Chaired by former High Court Justice Virginia Bell, the interim report tabled Thursday includes 14 actionable recommendations, with five of these proposals withheld from public release to protect ongoing national security operations.

Key public recommendations call for federal and state governments across Australia to prioritize updating and rolling out a uniformly enforced national firearms agreement, alongside advancing a national voluntary gun buyback program to restrict unauthorized access to deadly weapons. The report also urges New South Wales (NSW) authorities to expand the enhanced policing protocols already in place for major Jewish high holy days to cover all high-risk Jewish community events and festivals, particularly those open to the general public.

Additional recommendations include a full operational review of Australia’s joint counter-terrorism response teams, and a requirement that the prime minister and all national cabinet ministers participate in formal counter-terrorism preparedness exercises within nine months of every federal election.

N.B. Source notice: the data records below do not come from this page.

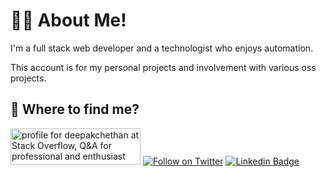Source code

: # 👨‍💻 About Me!

I'm a full stack web developer and a technologist who enjoys automation.

This account is for my personal projects and involvement with various oss projects.

## 🤔 Where to find me?

<a href="https://stackoverflow.com/users/7836833/deepakchethan"><img src="https://stackoverflow.com/users/flair/7836833.png" width="208" height="58" alt="profile for deepakchethan at Stack Overflow, Q&amp;A for professional and enthusiast programmers" title="profile for deepakchethan at Stack Overflow, Q&amp;A for professional and enthusiast programmers"></a>
[![Follow on Twitter](https://img.shields.io/twitter/follow/deepakchethan.svg?logo=twitter)](https://twitter.com/deepakchethan)
[![Linkedin Badge](https://img.shields.io/badge/-Deepak%20Chethan-blue?style=flat-square&logo=Linkedin&logoColor=white&link=https://www.linkedin.com/in/deepakchethan/)](https://www.linkedin.com/in/deepakchethan/)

Prime Minister Anthony Albanese announced Thursday that the nation’s National Security Committee has formally approved the implementation of every recommendation laid out in Bell’s report. While Albanese noted the interim findings did not identify a need for immediate emergency changes to existing policy, he emphasized that all levels of government have a continuous responsibility to strengthen protections for Jewish communities across the country.

The road to this royal commission was marked by political pressure. In the immediate aftermath of the attack, Albanese rejected widespread calls for a full royal commission, arguing it would risk fragmenting community cohesion, and instead initially convened a smaller internal review led by former Australian intelligence chief Dennis Richardson. After sustained pressure from victims’ families, cross-party politicians, prominent public figures, and community leaders, the prime minister reversed his position, folding the NSW state inquiry and the initial Richardson review into this broader federal royal commission. In the intervening months, the government has already passed targeted legislative reforms, including tighter gun ownership regulations and strengthened hate speech laws to counter rising antisemitic rhetoric.

The first round of public hearings for the full inquiry, which will examine broader rising antisemitism across Australian society and institutions as well as the sequence of events that led to the Bondi attack, is scheduled to open Monday. The hearings will open with sessions focused on formally defining antisemitism, mapping how it manifests in different sectors of Australian public life, and centering the lived experiences of Jewish Australians across all communities. Bell has previously noted that the scope of the inquiry’s evidence gathering will be restricted temporarily to avoid interfering with the ongoing criminal proceedings against Naveed Akram. The commission’s full and final report is set to be released on the one-year anniversary of the Bondi Beach attack.